Можно ли поверить, что это та же самая рука?! И «Анну Каренину» писал не он, а уже другой, современный автор. Возможно, Некрасов автор. Сами посудите: мог ли человек таких реакционных взглядов, как Толстой, автор столь плоской и однозначной публицистики, детских сказок из «Азбуки» и примитивнейших пьес для народа, домашний тиран, нетерпимый к чужому мнению, так тонко владеть «диалектикой души»? Ведь смысл «Анны Карениной» многозначен и ускользающ, а толстовская проповедь добра и непротивления — поразительно однозначна и линейна! И «Анну Каренину», само собой, не сравнишь с «Воскресением».
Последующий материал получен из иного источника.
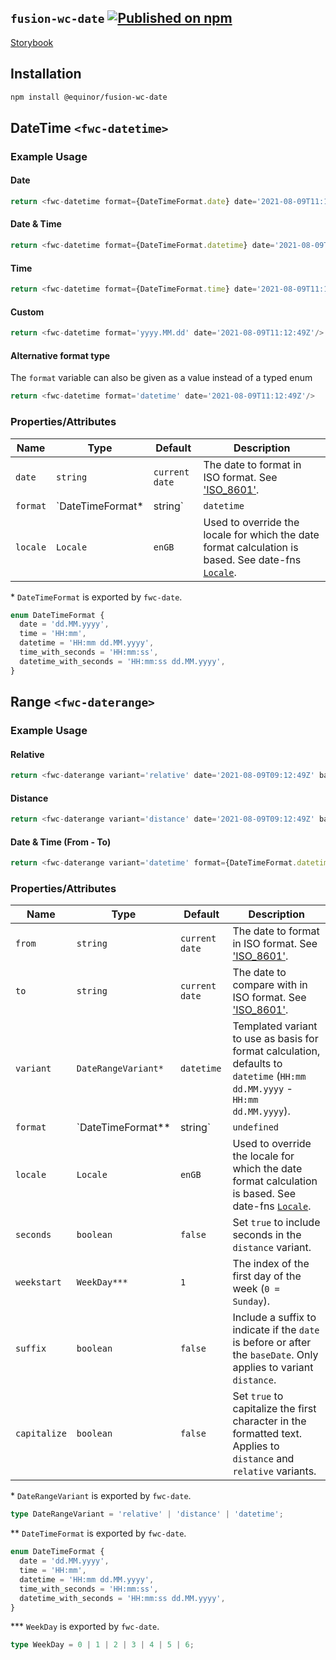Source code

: <!--prettier-ignore-start-->
## `fusion-wc-date` [![Published on npm](https://img.shields.io/npm/v/@equinor/fusion-wc-date.svg)](https://www.npmjs.com/package/@equinor/fusion-wc-date)

[Storybook](https://equinor.github.io/fusion-web-components/?path=/docs/data-date)

## Installation
```sh
npm install @equinor/fusion-wc-date
```

## DateTime `<fwc-datetime>`
### Example Usage

#### Date
```ts
return <fwc-datetime format={DateTimeFormat.date} date='2021-08-09T11:12:49Z'/>
```

#### Date & Time
```ts
return <fwc-datetime format={DateTimeFormat.datetime} date='2021-08-09T11:12:49Z'/>
```

#### Time
```ts
return <fwc-datetime format={DateTimeFormat.time} date='2021-08-09T11:12:49Z'/>
```

#### Custom
```ts
return <fwc-datetime format='yyyy.MM.dd' date='2021-08-09T11:12:49Z'/>
```

#### Alternative format type
The `format` variable can also be given as a value instead of a typed enum
```ts
return <fwc-datetime format='datetime' date='2021-08-09T11:12:49Z'/>
```

### Properties/Attributes

Name                    | Type                       | Default          | Description
---------------------   | --------------             | -----------      | -----------------
`date`                  | `string`                   | `current date`   | The date to format in ISO format. See ['ISO_8601'](https://en.wikipedia.org/wiki/ISO_8601).
`format`                | `DateTimeFormat* | string` | `datetime`       | Predefined or custom format to use. Based on [Unicode Technical Standard #35](https://www.unicode.org/reports/tr35/tr35-dates.html#Date_Field_Symbol_Table).
`locale`                | `Locale`                   | `enGB`           | Used to override the locale for which the date format calculation is based. See date-fns [`Locale`](https://date-fns.org/v2.23.0/docs/Locale).

\*  `DateTimeFormat` is exported by `fwc-date`.
```ts
enum DateTimeFormat {
  date = 'dd.MM.yyyy',
  time = 'HH:mm',
  datetime = 'HH:mm dd.MM.yyyy',
  time_with_seconds = 'HH:mm:ss',
  datetime_with_seconds = 'HH:mm:ss dd.MM.yyyy',
}
```

## Range `<fwc-daterange>`
### Example Usage

#### Relative
```ts
return <fwc-daterange variant='relative' date='2021-08-09T09:12:49Z' baseDate='2021-08-09T11:12:49Z'/>
```

#### Distance
```ts
return <fwc-daterange variant='distance' date='2021-08-09T09:12:49Z' baseDate='2021-08-09T11:12:49Z'/>
```

#### Date & Time (From - To)
```ts
return <fwc-daterange variant='datetime' format={DateTimeFormat.datetime} date='2021-08-09T09:12:49Z' baseDate='2021-08-09T11:12:49Z'/>
```

### Properties/Attributes

Name                    | Type                        | Default        | Description
---------------------   | --------------              | -----------    | -----------------
`from`                  | `string`                    | `current date` | The date to format in ISO format. See ['ISO_8601'](https://en.wikipedia.org/wiki/ISO_8601).
`to`                    | `string`                    | `current date` | The date to compare with in ISO format. See ['ISO_8601'](https://en.wikipedia.org/wiki/ISO_8601).
`variant`               | `DateRangeVariant*`         | `datetime`     | Templated variant to use as basis for format calculation, defaults to `datetime` (`HH:mm dd.MM.yyyy` - `HH:mm dd.MM.yyyy`).
`format`                | `DateTimeFormat** | string` | `undefined`    | Predefined or custom format to use. Based on [Unicode Technical Standard #35](https://www.unicode.org/reports/tr35/tr35-dates.html#Date_Field_Symbol_Table).
`locale`                | `Locale`                    | `enGB`         | Used to override the locale for which the date format calculation is based. See date-fns [`Locale`](https://date-fns.org/v2.23.0/docs/Locale).
`seconds`               | `boolean`                   | `false`        | Set `true` to include seconds in the `distance` variant.
`weekstart`             | `WeekDay***`                | `1`            | The index of the first day of the week (`0 = Sunday`).
`suffix`                | `boolean`                   | `false`        | Include a suffix to indicate if the `date` is before or after the `baseDate`. Only applies to variant `distance`.
`capitalize`            | `boolean`                   | `false`        | Set `true` to capitalize the first character in the formatted text. Applies to `distance` and `relative` variants.

\*  `DateRangeVariant` is exported by `fwc-date`.
```ts
type DateRangeVariant = 'relative' | 'distance' | 'datetime';
```

\*\*  `DateTimeFormat` is exported by `fwc-date`.
```ts
enum DateTimeFormat {
  date = 'dd.MM.yyyy',
  time = 'HH:mm',
  datetime = 'HH:mm dd.MM.yyyy',
  time_with_seconds = 'HH:mm:ss',
  datetime_with_seconds = 'HH:mm:ss dd.MM.yyyy',
}
```

\*\*\*  `WeekDay` is exported by `fwc-date`.
```ts
type WeekDay = 0 | 1 | 2 | 3 | 4 | 5 | 6;
```
<!--prettier-ignore-end-->
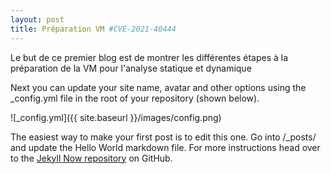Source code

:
 ```yaml
---
layout: post
title: Préparation VM #CVE-2021-40444
---
```


Le but de ce premier blog est de montrer les différentes étapes à la préparation de la VM pour l'analyse statique et dynamique

Next you can update your site name, avatar and other options using the _config.yml file in the root of your repository (shown below).

![_config.yml]({{ site.baseurl }}/images/config.png)

The easiest way to make your first post is to edit this one. Go into /_posts/ and update the Hello World markdown file. For more instructions head over to the [Jekyll Now repository](https://github.com/barryclark/jekyll-now) on GitHub.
Что касается моих собственных аргументов в защиту шолоховского авторства, то они просты. Только не надо сравнивать «Тихий Дон» с «Войной и миром». Их бессмысленно сравнивать, потому что Шолохов никакой не «красный Толстой». Толстой писал философский роман, развернутую историческую иллюстрацию к своей (а в основном, конечно, шопенгауэровской) концепции истории, воли, личности и пр. «Тихий Дон» — роман какой угодно, но только не философский и не новаторский. Никакой концепции за ним вообще нет — автор начинал его с весьмаскромной, чисто бытописательской целью, ориентируясь при этом не на титанов вроде Толстого, а на честных изобразителей и отчасти этнографов, поскольку книга-то, в общем, этнографическая, имеющая целью рассказать о нравах и обычаях казачества.
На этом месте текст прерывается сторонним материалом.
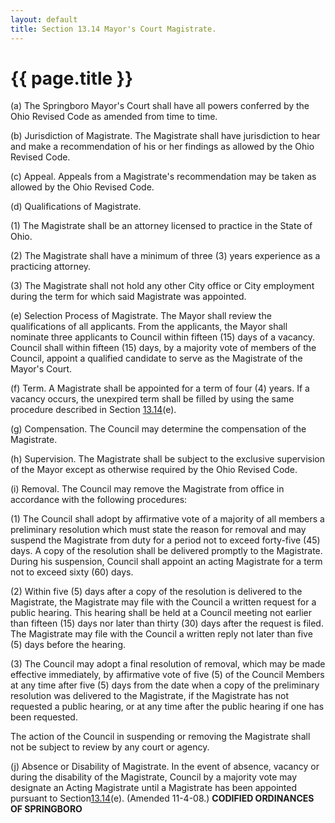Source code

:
```yaml
---
layout: default 
title: Section 13.14 Mayor's Court Magistrate.
---
```


{{ page.title }}
================

​(a) The Springboro Mayor's Court shall have all powers conferred by the
Ohio Revised Code as amended from time to time.

​(b) Jurisdiction of Magistrate. The Magistrate shall have jurisdiction
to hear and make a recommendation of his or her findings as allowed by
the Ohio Revised Code.

​(c) Appeal. Appeals from a Magistrate's recommendation may be taken as
allowed by the Ohio Revised Code.

​(d) Qualifications of Magistrate.

​(1) The Magistrate shall be an attorney licensed to practice in the
State of Ohio.

​(2) The Magistrate shall have a minimum of three (3) years experience
as a practicing attorney.

​(3) The Magistrate shall not hold any other City office or City
employment during the term for which said Magistrate was appointed.

​(e) Selection Process of Magistrate. The Mayor shall review the
qualifications of all applicants. From the applicants, the Mayor shall
nominate three applicants to Council within fifteen (15) days of a
vacancy. Council shall within fifteen (15) days, by a majority vote of
members of the Council, appoint a qualified candidate to serve as the
Magistrate of the Mayor's Court.

​(f) Term. A Magistrate shall be appointed for a term of four (4) years.
If a vacancy occurs, the unexpired term shall be filled by using the
same procedure described in Section [13.14](14eb4ffb.html)(e).

​(g) Compensation. The Council may determine the compensation of the
Magistrate.

​(h) Supervision. The Magistrate shall be subject to the exclusive
supervision of the Mayor except as otherwise required by the Ohio
Revised Code.

​(i) Removal. The Council may remove the Magistrate from office in
accordance with the following procedures:

​(1) The Council shall adopt by affirmative vote of a majority of all
members a preliminary resolution which must state the reason for removal
and may suspend the Magistrate from duty for a period not to exceed
forty-five (45) days. A copy of the resolution shall be delivered
promptly to the Magistrate. During his suspension, Council shall appoint
an acting Magistrate for a term not to exceed sixty (60) days.

​(2) Within five (5) days after a copy of the resolution is delivered to
the Magistrate, the Magistrate may file with the Council a written
request for a public hearing. This hearing shall be held at a Council
meeting not earlier than fifteen (15) days nor later than thirty (30)
days after the request is filed. The Magistrate may file with the
Council a written reply not later than five (5) days before the hearing.

​(3) The Council may adopt a final resolution of removal, which may be
made effective immediately, by affirmative vote of five (5) of the
Council Members at any time after five (5) days from the date when a
copy of the preliminary resolution was delivered to the Magistrate, if
the Magistrate has not requested a public hearing, or at any time after
the public hearing if one has been requested.

The action of the Council in suspending or removing the Magistrate shall
not be subject to review by any court or agency.

​(j) Absence or Disability of Magistrate. In the event of absence,
vacancy or during the disability of the Magistrate, Council by a
majority vote may designate an Acting Magistrate until a Magistrate has
been appointed pursuant to Section[13.14](14eb4ffb.html)(e). (Amended
11-4-08.) **CODIFIED ORDINANCES OF SPRINGBORO**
Почему же в таком случае «Тихий Дон» стал великой литературой? «Тихий Дон» получился случайно, автор его не был профессионалом, он писал себе про то, что видел (или пересказывал то, что прочитал, — в частности, когда речь идет о Первой мировой войне), его привлекал сам процесс описания чужой жизни, а куда это описание выведет — он понятия не имел. Так Дон течет себе — и не знает куда. Вопрос о смысле «Тихого Дона» есть, собственно, вопрос о смысле жизни, о нравственных итогах русского двадцатого века — потому что и книга про жизнь, а не про «борьбу масс», как писала о книге вульгарная литературная критика. В «Тихом Доне» все как в жизни, книга принципиально алогична, как алогична всякая революция и всякая страсть. Этот роман написан очень неумелым и молодым автором — почему и получилось гениально.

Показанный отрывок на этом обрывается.